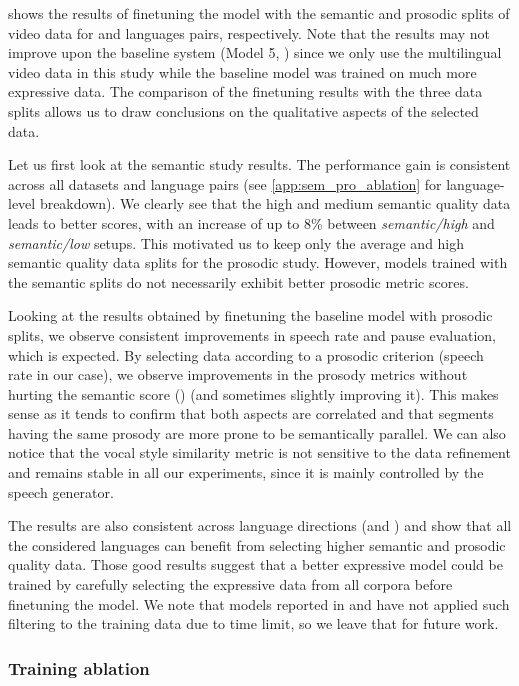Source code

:  shows the results of finetuning the model with the semantic and prosodic splits of video data for \xeng and \engx languages pairs, respectively.
Note that the results may not improve upon the baseline system (Model 5, \seamlessexpressive) since we only use the multilingual video data in this study while the baseline model was trained on much more expressive data. 
The comparison of the finetuning results with the three data splits allows us to draw conclusions on the qualitative aspects of the selected data.

Let us first look at the semantic study results. The performance gain is consistent across all datasets and language pairs (see \cref{app:sem_pro_ablation} for language-level breakdown).
We clearly see that the high and medium semantic quality data leads to better \asrbleu scores, with an increase of up to 8\% between \emph{semantic/high} and \emph{semantic/low} setups. 
This motivated us to keep only the average and high semantic quality data splits for the prosodic study.
However, models trained with the semantic splits do not necessarily exhibit better prosodic metric scores.

Looking at the results obtained by finetuning the baseline model with prosodic splits, we observe consistent improvements in speech rate and pause evaluation, which is expected.
By selecting data according to a prosodic criterion (speech rate in our case), we observe improvements in the prosody metrics without hurting the semantic score (\asrbleu) (and sometimes slightly improving it).
This makes sense as it tends to confirm that both aspects are correlated and that segments having the same prosody are more prone to be semantically parallel.
We can also notice that the vocal style similarity metric is not sensitive to the data refinement and remains stable in all our experiments, since it is mainly controlled by the speech generator.

The results are also consistent across language directions (\engx and \xeng) and show that all the considered languages can benefit from selecting higher semantic and prosodic quality data.
Those good results suggest that a better expressive model could be trained by carefully selecting the expressive data from all corpora before finetuning the model. We note that models reported in  and  have not applied such filtering to the training data due to time limit, so we leave that for future work.

\subsubsection{Training ablation}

• Task description
Which lines above contain the word "scores"? Copy all of them.

• Result
We clearly see that the high and medium semantic quality data leads to better \asrbleu scores, with an increase of up to 8\% between \emph{semantic/high} and \emph{semantic/low} setups. 
However, models trained with the semantic splits do not necessarily exhibit better prosodic metric scores.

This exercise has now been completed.